> ACTIVITY: Go through the material below and copy all lines with "cloudformation".

> MATERIAL SUPPLIED:
^^^^^^^^

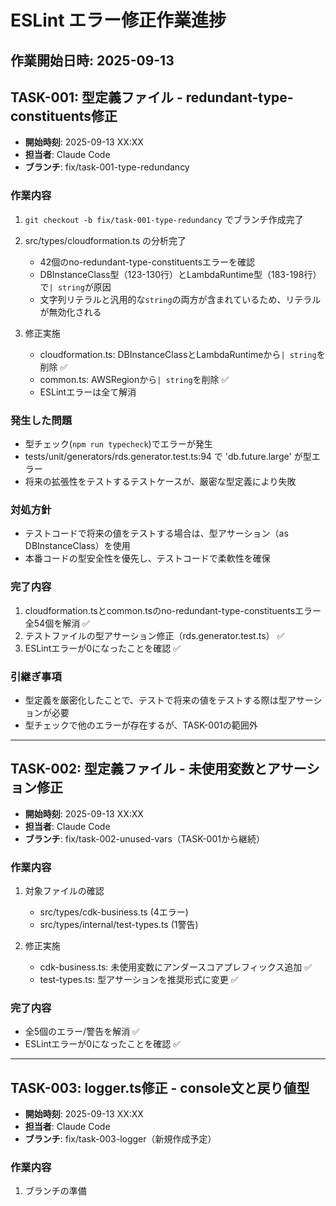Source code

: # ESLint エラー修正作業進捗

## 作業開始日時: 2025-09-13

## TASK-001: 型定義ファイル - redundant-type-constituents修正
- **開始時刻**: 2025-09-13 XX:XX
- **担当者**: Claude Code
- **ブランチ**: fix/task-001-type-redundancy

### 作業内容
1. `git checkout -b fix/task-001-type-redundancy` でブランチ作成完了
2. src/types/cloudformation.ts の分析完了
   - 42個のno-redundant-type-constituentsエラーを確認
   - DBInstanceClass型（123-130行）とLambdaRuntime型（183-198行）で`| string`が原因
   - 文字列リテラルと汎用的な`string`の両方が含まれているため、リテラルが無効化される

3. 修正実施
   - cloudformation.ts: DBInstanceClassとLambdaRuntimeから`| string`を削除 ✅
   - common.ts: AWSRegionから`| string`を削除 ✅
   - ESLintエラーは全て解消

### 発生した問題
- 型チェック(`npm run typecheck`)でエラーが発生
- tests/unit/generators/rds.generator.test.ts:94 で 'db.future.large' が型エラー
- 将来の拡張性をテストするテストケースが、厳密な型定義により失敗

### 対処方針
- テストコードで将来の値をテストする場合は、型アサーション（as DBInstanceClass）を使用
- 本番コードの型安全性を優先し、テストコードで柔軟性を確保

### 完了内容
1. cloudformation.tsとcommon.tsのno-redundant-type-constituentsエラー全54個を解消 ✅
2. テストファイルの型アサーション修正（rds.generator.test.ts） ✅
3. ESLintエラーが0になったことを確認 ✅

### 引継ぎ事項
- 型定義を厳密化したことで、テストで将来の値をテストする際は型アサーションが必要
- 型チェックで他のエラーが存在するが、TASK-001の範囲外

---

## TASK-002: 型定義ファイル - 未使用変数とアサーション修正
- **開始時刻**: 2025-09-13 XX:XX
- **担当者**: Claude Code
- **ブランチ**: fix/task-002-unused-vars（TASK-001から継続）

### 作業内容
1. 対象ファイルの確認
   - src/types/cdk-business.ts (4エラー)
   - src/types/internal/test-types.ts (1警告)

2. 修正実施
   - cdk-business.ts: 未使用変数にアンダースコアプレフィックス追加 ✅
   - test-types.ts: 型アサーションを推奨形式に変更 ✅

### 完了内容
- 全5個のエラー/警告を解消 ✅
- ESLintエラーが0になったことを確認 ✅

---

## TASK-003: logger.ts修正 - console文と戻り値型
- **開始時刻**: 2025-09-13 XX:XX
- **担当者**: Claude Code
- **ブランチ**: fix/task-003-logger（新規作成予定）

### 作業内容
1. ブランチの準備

^^^^^^^^

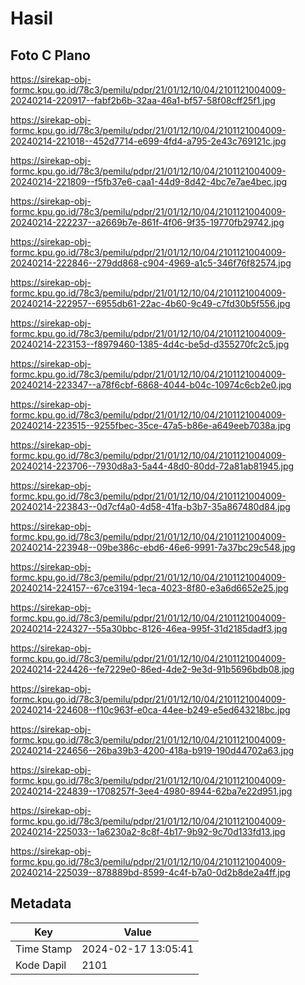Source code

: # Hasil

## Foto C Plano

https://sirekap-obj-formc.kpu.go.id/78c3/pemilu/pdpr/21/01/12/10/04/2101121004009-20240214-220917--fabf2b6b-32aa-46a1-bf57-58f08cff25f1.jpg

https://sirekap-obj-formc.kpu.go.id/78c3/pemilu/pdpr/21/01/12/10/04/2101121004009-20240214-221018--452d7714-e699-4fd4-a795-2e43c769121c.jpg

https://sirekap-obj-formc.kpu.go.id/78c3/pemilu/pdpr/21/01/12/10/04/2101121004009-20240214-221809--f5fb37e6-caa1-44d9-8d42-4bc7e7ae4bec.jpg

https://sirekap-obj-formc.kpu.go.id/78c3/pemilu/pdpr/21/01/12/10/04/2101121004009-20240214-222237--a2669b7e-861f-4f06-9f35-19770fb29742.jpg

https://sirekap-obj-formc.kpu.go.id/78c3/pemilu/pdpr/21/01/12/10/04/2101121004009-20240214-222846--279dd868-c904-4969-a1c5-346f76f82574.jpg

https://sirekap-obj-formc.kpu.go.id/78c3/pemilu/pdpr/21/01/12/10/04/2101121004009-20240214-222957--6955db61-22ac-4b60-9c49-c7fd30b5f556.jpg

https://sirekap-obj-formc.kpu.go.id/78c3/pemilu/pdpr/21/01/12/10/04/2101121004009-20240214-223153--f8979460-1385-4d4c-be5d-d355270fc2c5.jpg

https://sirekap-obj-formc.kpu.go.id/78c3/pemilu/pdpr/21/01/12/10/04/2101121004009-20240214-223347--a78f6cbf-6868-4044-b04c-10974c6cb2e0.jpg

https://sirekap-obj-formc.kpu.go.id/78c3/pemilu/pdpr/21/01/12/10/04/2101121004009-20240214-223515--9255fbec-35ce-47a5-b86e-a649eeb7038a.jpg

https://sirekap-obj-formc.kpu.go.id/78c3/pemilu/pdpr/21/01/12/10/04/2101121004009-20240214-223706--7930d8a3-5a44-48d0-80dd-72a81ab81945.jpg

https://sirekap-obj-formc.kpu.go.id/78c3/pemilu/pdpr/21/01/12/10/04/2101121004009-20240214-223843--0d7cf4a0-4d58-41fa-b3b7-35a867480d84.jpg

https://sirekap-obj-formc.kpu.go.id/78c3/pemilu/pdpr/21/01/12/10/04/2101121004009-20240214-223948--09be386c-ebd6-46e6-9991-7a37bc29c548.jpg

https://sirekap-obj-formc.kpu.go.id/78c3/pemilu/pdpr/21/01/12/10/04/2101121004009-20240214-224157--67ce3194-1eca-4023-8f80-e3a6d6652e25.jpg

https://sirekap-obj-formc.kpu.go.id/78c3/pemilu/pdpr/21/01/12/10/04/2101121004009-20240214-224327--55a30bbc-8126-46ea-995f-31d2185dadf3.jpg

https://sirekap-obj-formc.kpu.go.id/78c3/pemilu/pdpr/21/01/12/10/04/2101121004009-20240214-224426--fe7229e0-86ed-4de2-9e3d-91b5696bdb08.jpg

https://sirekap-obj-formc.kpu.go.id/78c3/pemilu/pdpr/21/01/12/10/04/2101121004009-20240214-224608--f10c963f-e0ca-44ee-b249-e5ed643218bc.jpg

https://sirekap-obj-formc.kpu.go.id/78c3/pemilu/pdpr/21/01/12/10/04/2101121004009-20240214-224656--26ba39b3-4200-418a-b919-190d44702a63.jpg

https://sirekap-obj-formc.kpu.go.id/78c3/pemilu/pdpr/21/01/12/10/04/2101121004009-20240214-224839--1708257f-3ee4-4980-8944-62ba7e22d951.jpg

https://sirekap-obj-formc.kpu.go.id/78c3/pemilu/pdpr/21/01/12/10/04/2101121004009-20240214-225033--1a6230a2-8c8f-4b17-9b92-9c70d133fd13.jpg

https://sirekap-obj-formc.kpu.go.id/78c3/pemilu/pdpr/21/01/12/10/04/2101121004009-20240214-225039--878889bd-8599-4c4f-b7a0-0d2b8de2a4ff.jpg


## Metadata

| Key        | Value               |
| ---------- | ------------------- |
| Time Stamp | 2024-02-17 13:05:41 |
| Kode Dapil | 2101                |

^^^^^^^^

> SOLUTION TO THIS TASK:
2. src/types/cloudformation.ts の分析完了
   - cloudformation.ts: DBInstanceClassとLambdaRuntimeから`| string`を削除 ✅
1. cloudformation.tsとcommon.tsのno-redundant-type-constituentsエラー全54個を解消 ✅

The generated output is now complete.